L’Avvocato Generale della Corte di Giustizia, Maciej Szpunar, è stato chiamato a stabilire se sia lecito integrare in una pagina web, tramite link, un’opera protetta dal diritto d’autore che, con l’autorizzazione del titolare dei diritti, sia già stata messa liberamente a disposizione del pubblico su un altro sito Internet.
Nelle conclusioni dello scorso 10 settembre, l’Avvocato Generale fa dipendere la risposta dalle modalità mediante le quali avviene in concreto la ripubblicazione del contenuto tutelato.
Così afferma che è legittimo, anche senza il consenso del titolare dei diritti, l’inserimento dell’opera tutelata attraverso semplici collegamenti ipertestuali cliccabili dall’utente tramite framing (“che consiste nel dividere la schermata in più parti, ognuna delle quali può presentare il contenuto di un altro sito Internet”). In tale ipotesi l’autorizzazione si ritiene ricompresa in quella rilasciata dal titolare al momento della prima messa a disposizione dell’opera.
Diversamente, in caso di embedding dell’opera mediante collegamenti automatici (c.d. inline linking o hotlinking), è necessaria una nuova autorizzazione da parte del titolare dei diritti sull’opera. Difatti, la visualizzazione automatica su una pagina internet senza “alcuna azione supplementare dell’utente” integrerebbe – secondo Szpunar – atto di comunicazione al pubblico ai sensi dell’art. 3.1 della Direttiva InfoSoc (2001/29/CE).
Nelle premesse l’AG ha colto l’occasione per evidenziare l’importanza dell’hyperlinking nella sua primordiale funzione di tessere la rete di internet (c.d. webbing the Web). Il collegamento ipertestuale, consentendo l’accesso a risorse da un sito all’altro senza soluzione di continuità, costituisce, infatti, l’essenza stessa di Internet. I contenuti online sono visualizzati, spesso, tramite link che ne consentono l’accesso in modo più o meno consapevole rispetto alla loro provenienza. Pertanto, non sempre gli internauti hanno la concreta percezione di quale sia l’origine dei diversi elementi che compongono le pagine web che stanno navigando.
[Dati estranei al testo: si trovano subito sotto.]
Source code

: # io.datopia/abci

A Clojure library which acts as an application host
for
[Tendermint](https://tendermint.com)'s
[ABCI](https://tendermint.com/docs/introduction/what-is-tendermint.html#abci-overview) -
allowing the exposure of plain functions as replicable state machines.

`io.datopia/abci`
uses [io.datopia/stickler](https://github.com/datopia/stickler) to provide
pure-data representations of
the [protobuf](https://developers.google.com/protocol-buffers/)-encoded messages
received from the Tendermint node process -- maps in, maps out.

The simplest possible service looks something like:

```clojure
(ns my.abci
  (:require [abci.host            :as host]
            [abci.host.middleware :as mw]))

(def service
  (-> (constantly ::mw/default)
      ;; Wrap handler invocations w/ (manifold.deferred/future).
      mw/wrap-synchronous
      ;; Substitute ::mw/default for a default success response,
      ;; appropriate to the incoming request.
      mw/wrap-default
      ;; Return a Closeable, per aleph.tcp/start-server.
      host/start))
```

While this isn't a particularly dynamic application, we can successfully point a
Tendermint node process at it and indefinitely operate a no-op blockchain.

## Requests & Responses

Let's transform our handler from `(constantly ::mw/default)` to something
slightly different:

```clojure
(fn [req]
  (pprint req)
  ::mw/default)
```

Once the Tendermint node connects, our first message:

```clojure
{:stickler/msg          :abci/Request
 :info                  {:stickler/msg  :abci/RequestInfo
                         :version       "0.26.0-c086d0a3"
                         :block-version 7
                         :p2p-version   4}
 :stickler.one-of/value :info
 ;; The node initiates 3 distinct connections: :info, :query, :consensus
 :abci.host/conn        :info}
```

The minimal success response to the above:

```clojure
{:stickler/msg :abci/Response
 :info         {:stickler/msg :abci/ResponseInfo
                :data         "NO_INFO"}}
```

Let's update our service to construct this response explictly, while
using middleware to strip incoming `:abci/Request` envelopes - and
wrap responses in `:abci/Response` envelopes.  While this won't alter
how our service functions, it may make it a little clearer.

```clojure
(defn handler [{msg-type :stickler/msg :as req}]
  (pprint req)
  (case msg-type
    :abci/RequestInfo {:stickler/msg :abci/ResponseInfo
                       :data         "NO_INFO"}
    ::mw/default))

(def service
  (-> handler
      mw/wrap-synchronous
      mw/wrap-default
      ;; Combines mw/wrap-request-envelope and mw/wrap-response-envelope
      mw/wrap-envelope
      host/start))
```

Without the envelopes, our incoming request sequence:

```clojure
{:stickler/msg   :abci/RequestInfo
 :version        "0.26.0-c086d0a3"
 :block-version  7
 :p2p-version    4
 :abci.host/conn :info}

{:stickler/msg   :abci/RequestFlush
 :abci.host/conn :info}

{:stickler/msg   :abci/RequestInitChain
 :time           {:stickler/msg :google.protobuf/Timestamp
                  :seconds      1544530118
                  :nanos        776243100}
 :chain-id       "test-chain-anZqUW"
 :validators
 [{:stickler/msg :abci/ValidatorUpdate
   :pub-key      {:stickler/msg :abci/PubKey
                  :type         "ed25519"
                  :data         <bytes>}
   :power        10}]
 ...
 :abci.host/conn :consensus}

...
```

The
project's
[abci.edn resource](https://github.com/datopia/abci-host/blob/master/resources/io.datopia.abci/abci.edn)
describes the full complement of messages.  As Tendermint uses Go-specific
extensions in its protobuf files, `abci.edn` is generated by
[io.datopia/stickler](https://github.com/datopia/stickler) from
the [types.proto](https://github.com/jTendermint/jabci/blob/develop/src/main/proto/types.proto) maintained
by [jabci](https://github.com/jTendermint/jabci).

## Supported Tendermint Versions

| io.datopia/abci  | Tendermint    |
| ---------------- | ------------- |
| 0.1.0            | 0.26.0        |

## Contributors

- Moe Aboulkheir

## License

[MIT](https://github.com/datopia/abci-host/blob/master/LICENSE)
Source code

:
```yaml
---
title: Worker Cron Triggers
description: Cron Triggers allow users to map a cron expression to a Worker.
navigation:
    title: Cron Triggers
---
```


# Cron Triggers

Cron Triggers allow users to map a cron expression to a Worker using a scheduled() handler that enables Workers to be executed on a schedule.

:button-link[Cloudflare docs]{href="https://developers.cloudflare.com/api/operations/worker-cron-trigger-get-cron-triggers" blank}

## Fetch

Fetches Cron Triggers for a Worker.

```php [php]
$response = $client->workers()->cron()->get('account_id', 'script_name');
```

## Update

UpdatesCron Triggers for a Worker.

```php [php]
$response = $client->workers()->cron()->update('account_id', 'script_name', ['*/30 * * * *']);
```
A conferma di ciò, si vedano le varie tipologie di collegamenti che animano la multiforme realtà di internet:
- il link semplice conduce alla pagina iniziale del sito cui rinvia;
- il deep link, invece, istruisce l’utente verso una risorsa specifica inserita in una pagina del sito cliccato, senza transitare per la sua homepage.
Tuttavia, in entrambi i casi, l’integrazione – nel link da cliccare – dell’url del sito cui si rinvia, fa presupporre che l’utente sia consapevole che la risorsa che andrà a visualizzare appartiene ad un sito terzo rispetto a quello di navigazione originaria.
Diversa, invece, dal punto di vista sia funzionale che giuridico è la tecnica dell’embedding – o, per usare gli stessi termini dell’AG, inline linking o hotlinking – mediante la quale il contenuto esterno “entra” nella pagina internet attraverso specifiche istruzioni in codice html così da essere visualizzato automaticamente, non appena aperta la pagina consultata, senza link da cliccare e, quindi, senza cognizione da parte dell’utente della sua effettiva provenienza. Il risultato finale per chi naviga è il medesimo che si avrebbe nel caso in cui la risorsa fosse già inserita nella pagina visualizzata e non invece aggiunta ab extra in un momento successivo.
Ebbene, al riguardo l’AG ha precisato – come detto – che, rivolgendosi l’opera ad un pubblico “nuovo”, diverso da quello preso in considerazione al momento della sua prima messa a disposizione, l’embedding dell’opera costituisce comunicazione al pubblico e, pertanto, laddove non espressamente autorizzato, viola il diritto d’autore del titolare dei diritti sull’opera.